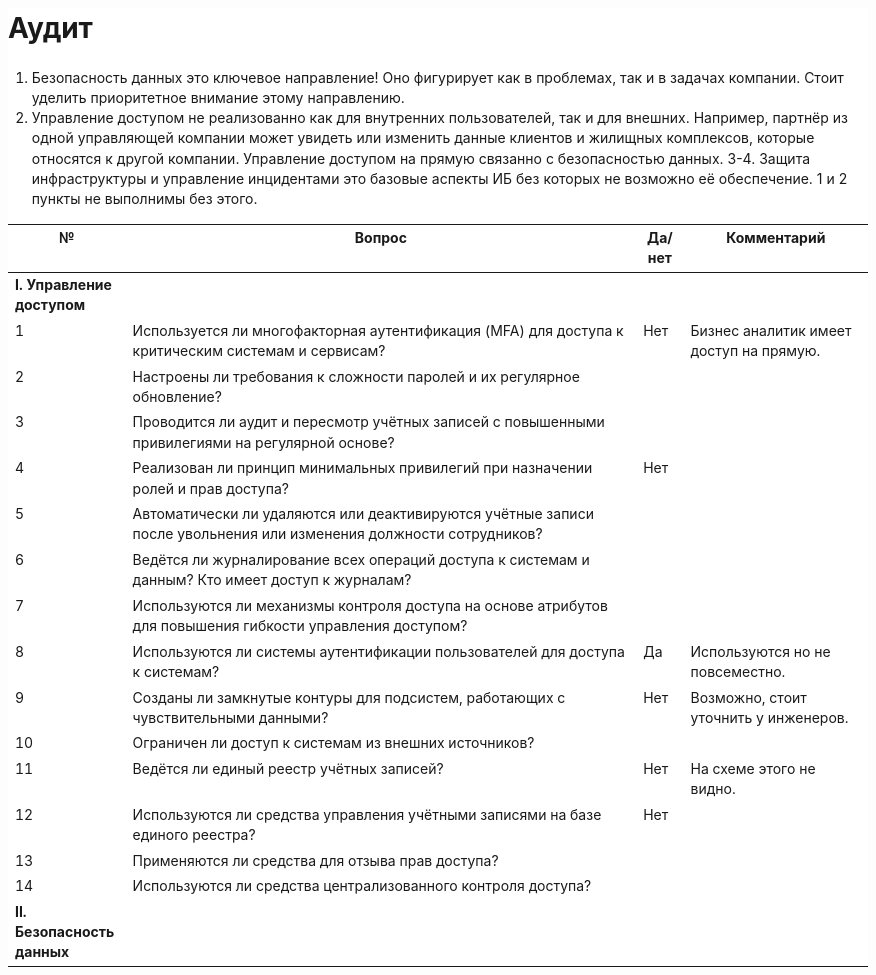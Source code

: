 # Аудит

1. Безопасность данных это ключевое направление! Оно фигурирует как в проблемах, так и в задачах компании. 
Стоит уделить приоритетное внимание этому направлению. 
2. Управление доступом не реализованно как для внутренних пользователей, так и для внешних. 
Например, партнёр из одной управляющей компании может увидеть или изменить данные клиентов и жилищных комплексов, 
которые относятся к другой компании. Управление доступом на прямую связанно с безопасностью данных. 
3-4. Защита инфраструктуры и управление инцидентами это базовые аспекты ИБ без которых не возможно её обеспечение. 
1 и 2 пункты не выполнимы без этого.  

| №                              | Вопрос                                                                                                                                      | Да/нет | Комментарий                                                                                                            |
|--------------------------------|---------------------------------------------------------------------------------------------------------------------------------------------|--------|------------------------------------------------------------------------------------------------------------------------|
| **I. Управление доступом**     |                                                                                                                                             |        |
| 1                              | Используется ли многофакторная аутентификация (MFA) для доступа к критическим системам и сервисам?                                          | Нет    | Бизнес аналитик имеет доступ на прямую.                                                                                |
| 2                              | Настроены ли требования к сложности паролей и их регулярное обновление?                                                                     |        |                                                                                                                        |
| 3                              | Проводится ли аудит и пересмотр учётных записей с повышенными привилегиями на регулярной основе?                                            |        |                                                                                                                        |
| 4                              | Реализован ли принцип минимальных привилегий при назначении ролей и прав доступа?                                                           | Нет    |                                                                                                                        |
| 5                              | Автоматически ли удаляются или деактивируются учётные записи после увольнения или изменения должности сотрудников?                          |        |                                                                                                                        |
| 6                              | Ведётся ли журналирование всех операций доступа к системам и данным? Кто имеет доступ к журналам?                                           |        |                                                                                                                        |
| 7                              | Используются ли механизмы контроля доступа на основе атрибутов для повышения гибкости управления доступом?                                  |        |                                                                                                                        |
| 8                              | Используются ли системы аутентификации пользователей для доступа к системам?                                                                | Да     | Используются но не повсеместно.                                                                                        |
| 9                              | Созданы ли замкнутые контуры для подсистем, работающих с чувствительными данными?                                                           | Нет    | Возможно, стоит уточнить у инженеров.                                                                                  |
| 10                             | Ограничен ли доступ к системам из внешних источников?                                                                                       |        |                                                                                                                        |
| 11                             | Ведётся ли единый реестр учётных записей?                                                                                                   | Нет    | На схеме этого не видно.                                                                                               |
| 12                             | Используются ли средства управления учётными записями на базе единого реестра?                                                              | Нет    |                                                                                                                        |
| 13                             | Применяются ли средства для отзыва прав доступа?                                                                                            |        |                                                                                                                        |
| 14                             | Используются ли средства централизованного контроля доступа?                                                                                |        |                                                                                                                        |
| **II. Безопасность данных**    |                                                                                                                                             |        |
--
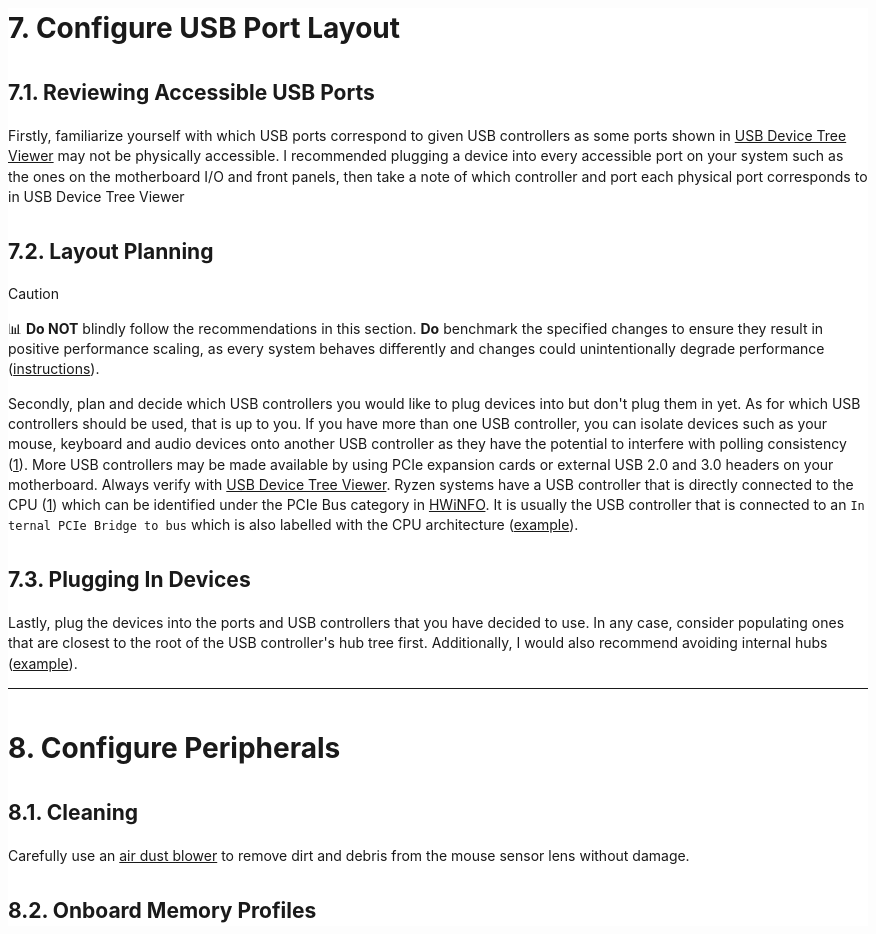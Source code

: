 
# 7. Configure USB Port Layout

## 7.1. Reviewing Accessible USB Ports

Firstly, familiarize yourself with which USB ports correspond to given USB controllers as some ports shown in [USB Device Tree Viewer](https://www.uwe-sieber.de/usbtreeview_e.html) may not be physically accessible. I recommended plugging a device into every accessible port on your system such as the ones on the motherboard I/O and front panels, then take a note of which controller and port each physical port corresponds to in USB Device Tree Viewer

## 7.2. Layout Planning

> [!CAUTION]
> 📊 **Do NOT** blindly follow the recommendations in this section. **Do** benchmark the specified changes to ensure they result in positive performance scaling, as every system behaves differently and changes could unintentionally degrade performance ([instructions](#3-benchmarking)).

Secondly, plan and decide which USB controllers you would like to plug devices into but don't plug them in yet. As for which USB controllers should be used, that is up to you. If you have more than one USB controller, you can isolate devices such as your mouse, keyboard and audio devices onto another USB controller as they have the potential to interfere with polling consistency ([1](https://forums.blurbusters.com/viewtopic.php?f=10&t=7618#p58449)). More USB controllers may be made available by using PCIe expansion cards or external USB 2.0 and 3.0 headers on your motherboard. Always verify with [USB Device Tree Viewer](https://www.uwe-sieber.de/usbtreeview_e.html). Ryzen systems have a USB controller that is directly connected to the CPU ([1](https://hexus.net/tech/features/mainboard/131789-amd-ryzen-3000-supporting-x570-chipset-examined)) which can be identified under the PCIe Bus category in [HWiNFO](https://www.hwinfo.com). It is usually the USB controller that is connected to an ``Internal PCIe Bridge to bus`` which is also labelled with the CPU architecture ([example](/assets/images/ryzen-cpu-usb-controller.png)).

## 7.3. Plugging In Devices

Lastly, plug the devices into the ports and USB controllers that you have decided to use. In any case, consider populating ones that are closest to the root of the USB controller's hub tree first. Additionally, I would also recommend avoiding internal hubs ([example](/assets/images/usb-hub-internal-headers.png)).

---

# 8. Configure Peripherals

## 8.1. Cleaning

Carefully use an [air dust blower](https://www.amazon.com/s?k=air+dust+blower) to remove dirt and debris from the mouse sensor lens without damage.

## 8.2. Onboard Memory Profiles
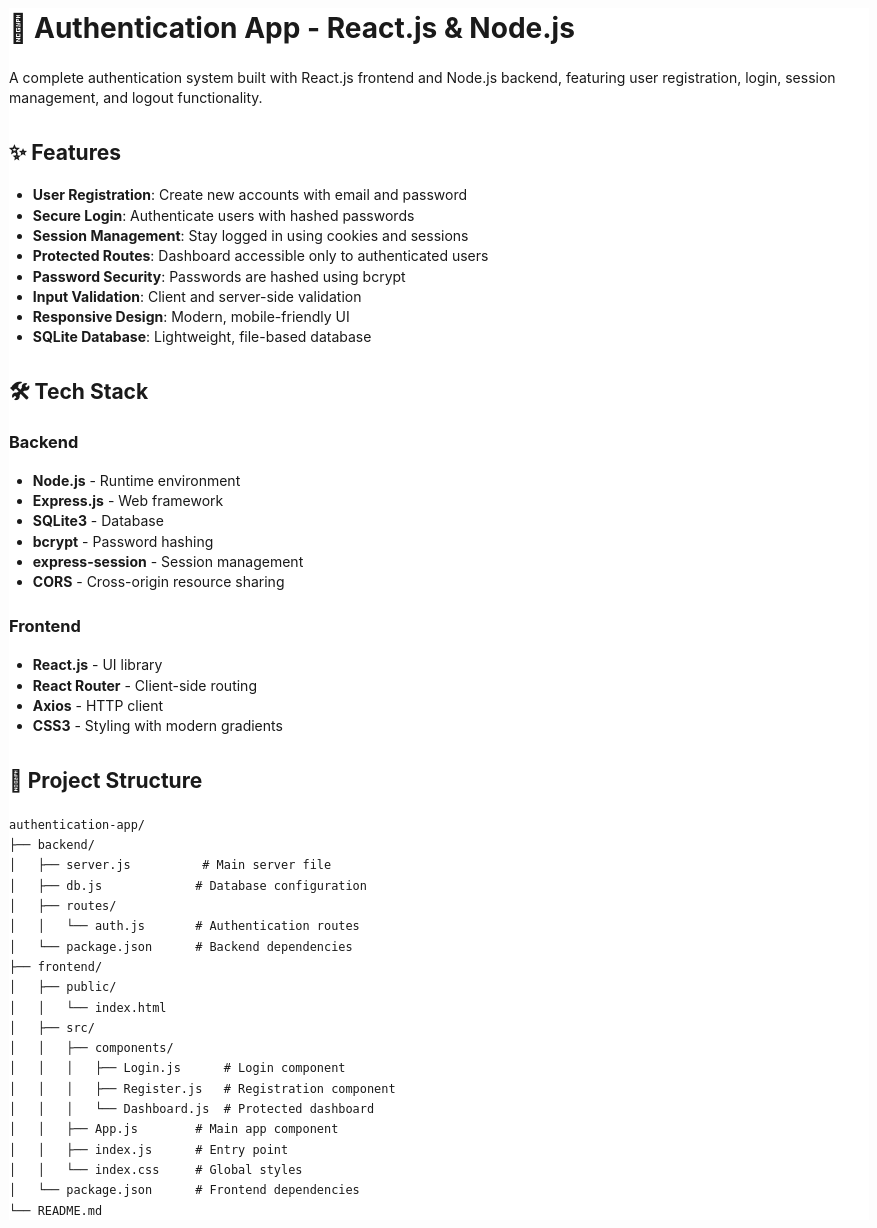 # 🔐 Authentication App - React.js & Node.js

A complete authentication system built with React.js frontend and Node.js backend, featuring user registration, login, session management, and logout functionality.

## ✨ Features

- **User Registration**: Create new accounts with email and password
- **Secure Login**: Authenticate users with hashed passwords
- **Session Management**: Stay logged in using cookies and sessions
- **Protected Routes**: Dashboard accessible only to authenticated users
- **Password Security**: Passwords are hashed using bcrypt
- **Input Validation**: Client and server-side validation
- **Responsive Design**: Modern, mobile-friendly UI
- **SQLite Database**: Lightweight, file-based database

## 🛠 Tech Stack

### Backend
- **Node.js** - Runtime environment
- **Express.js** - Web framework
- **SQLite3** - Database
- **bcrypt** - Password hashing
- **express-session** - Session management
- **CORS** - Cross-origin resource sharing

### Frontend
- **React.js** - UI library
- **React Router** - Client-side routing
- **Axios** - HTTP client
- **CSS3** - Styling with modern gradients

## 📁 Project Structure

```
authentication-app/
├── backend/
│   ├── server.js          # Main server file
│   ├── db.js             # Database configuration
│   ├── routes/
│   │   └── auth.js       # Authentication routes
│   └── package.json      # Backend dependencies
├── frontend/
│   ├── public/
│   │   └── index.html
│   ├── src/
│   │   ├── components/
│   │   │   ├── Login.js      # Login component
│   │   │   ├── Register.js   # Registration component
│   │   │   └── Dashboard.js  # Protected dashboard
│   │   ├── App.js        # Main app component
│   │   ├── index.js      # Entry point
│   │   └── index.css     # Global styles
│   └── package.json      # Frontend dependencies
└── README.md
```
...
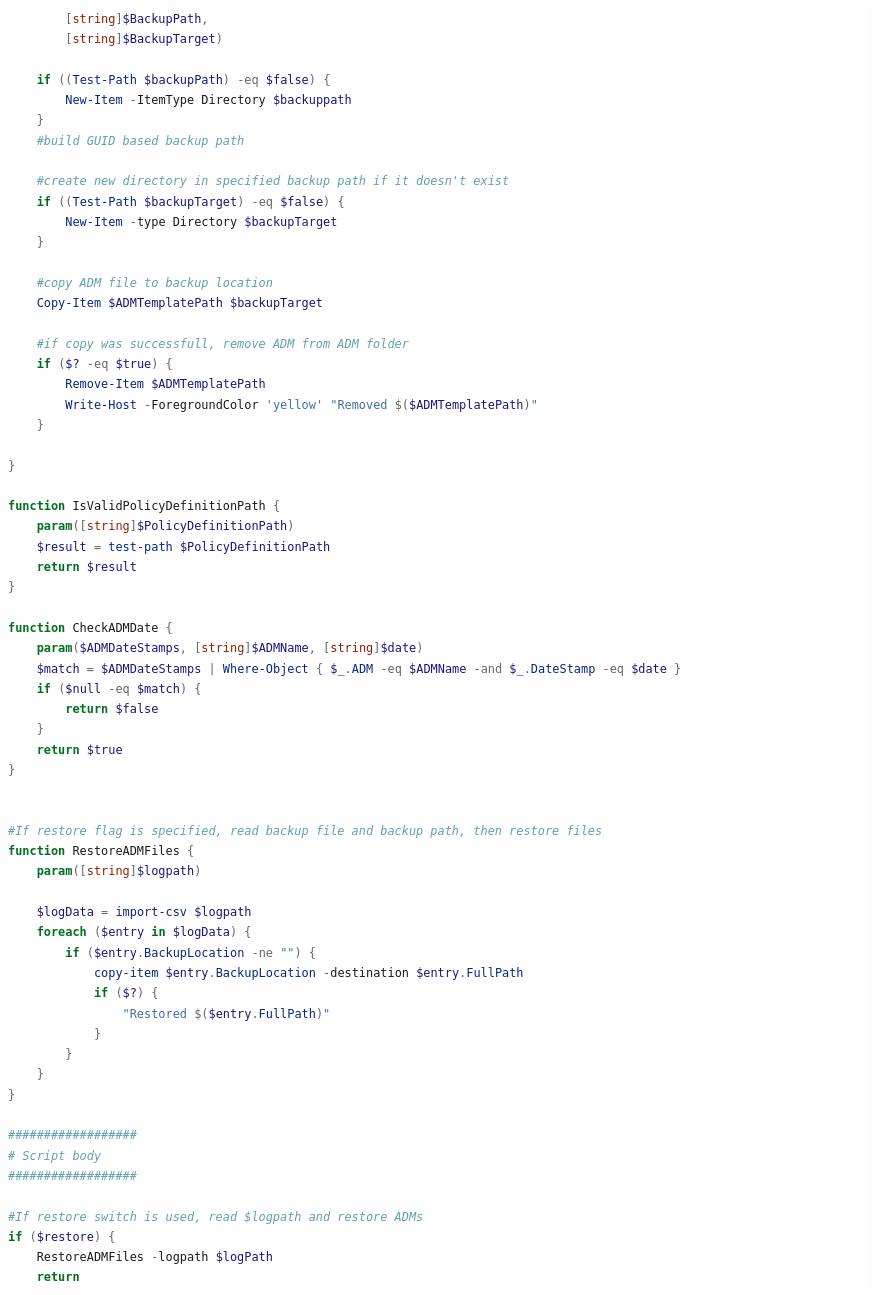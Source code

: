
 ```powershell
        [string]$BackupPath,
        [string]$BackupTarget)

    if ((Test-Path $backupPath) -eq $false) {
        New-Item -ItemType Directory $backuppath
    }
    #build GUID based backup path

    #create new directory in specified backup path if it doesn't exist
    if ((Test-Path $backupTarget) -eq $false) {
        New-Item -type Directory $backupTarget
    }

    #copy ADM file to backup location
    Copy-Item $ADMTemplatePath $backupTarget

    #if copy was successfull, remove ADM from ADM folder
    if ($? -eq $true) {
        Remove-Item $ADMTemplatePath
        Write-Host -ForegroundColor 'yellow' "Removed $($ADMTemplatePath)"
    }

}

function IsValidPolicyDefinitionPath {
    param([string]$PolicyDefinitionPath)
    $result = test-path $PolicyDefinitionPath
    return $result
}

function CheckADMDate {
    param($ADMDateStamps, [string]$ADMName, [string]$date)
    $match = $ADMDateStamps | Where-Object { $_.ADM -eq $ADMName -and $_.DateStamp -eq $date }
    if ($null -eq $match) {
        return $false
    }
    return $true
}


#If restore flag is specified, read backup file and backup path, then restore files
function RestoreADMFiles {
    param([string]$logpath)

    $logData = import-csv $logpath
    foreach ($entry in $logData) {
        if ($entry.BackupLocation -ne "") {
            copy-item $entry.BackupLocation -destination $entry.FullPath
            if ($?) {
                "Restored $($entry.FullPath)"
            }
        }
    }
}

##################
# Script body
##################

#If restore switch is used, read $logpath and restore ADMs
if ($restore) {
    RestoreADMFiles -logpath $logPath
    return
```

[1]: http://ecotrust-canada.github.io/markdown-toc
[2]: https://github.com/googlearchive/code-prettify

Exercise:
Pull every line containing the word "match" out of the material and copy it.

Your response:
    $match = $ADMDateStamps | Where-Object { $_.ADM -eq $ADMName -and $_.DateStamp -eq $date }
    if ($null -eq $match) {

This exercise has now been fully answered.